◆ PROBLEM TO SOLVE ◆
Among the records, which lines hold the word "Qualifier"? Pick them out.

◆ PROVIDED DATA ◆

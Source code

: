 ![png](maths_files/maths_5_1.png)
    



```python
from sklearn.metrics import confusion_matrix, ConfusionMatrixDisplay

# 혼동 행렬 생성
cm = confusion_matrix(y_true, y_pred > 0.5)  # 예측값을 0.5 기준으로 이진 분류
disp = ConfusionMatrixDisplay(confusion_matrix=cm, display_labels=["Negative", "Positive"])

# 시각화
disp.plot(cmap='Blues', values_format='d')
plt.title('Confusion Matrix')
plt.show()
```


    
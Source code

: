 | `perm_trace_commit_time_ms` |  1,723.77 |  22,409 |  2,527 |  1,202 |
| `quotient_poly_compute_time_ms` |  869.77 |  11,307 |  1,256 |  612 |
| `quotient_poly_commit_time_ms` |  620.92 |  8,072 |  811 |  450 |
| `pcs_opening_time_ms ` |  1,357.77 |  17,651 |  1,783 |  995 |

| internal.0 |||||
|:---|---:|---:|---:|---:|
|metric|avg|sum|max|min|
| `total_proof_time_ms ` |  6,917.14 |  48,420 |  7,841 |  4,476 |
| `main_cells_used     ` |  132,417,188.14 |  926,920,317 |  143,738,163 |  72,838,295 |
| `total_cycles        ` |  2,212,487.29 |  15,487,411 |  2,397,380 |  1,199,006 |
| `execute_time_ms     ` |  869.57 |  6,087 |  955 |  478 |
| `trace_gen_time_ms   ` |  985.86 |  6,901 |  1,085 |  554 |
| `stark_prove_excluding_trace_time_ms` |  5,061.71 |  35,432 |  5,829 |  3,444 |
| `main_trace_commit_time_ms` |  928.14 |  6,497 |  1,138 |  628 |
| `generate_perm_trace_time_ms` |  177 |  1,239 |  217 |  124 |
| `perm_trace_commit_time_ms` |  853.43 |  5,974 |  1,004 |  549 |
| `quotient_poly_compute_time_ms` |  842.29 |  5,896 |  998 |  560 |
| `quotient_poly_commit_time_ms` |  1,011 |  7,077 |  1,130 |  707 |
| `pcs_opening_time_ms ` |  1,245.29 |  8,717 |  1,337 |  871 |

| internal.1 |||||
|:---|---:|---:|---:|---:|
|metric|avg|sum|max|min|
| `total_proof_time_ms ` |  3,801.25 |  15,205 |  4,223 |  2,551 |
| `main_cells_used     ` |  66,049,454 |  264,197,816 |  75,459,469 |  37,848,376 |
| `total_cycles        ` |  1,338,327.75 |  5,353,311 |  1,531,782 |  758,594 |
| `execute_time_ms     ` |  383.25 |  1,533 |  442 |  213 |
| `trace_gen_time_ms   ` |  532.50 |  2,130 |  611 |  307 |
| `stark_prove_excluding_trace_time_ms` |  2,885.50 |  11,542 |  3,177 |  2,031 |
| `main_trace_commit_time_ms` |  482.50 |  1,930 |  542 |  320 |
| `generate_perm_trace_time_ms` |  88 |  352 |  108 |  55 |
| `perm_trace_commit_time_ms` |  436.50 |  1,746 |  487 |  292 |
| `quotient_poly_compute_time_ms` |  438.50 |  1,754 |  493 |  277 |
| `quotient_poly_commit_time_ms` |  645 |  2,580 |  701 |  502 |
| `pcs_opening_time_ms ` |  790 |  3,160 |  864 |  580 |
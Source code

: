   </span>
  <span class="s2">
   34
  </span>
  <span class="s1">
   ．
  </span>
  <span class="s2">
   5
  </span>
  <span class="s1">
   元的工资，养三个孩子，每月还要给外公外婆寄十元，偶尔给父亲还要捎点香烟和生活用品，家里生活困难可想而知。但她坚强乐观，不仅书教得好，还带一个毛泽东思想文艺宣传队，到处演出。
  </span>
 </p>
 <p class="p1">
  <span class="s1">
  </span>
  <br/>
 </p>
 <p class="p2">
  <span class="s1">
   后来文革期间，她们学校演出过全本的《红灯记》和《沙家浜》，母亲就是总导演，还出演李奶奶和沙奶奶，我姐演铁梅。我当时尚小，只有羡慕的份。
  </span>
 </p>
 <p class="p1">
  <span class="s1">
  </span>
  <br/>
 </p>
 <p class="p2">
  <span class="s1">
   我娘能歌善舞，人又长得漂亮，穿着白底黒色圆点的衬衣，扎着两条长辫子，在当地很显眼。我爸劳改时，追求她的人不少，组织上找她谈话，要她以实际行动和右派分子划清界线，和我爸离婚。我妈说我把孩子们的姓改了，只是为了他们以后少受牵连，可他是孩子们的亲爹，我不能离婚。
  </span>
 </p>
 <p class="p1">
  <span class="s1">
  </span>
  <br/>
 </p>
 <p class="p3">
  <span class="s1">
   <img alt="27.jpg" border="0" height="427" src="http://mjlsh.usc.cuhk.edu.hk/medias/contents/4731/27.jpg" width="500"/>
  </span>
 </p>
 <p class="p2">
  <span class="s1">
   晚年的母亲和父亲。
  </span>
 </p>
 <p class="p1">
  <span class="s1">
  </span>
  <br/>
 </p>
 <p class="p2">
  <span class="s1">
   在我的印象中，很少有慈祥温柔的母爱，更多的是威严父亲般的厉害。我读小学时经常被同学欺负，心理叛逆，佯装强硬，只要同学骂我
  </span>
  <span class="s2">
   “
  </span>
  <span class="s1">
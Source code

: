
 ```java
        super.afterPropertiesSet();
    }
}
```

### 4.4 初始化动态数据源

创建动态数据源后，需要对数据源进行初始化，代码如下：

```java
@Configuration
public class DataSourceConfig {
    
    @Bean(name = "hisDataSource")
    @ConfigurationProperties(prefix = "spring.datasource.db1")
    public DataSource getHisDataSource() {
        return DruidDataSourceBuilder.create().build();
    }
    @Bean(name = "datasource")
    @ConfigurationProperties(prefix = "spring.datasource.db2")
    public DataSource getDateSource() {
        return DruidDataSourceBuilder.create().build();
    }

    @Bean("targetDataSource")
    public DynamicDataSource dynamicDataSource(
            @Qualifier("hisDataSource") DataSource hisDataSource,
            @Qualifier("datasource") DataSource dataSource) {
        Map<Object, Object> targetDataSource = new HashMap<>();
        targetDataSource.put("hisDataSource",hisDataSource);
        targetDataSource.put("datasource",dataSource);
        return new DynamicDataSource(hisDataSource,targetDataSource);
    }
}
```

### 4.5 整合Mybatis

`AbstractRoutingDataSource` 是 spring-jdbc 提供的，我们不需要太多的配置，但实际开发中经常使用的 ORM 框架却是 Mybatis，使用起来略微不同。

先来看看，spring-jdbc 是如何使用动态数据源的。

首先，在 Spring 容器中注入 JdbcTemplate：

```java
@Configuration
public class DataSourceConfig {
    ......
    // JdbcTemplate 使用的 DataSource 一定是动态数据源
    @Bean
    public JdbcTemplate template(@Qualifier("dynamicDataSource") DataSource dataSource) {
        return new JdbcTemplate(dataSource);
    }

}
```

◆ ANSWER FOR THIS EXERCISE ◆
            @Qualifier("hisDataSource") DataSource hisDataSource,
            @Qualifier("datasource") DataSource dataSource) {
    public JdbcTemplate template(@Qualifier("dynamicDataSource") DataSource dataSource) {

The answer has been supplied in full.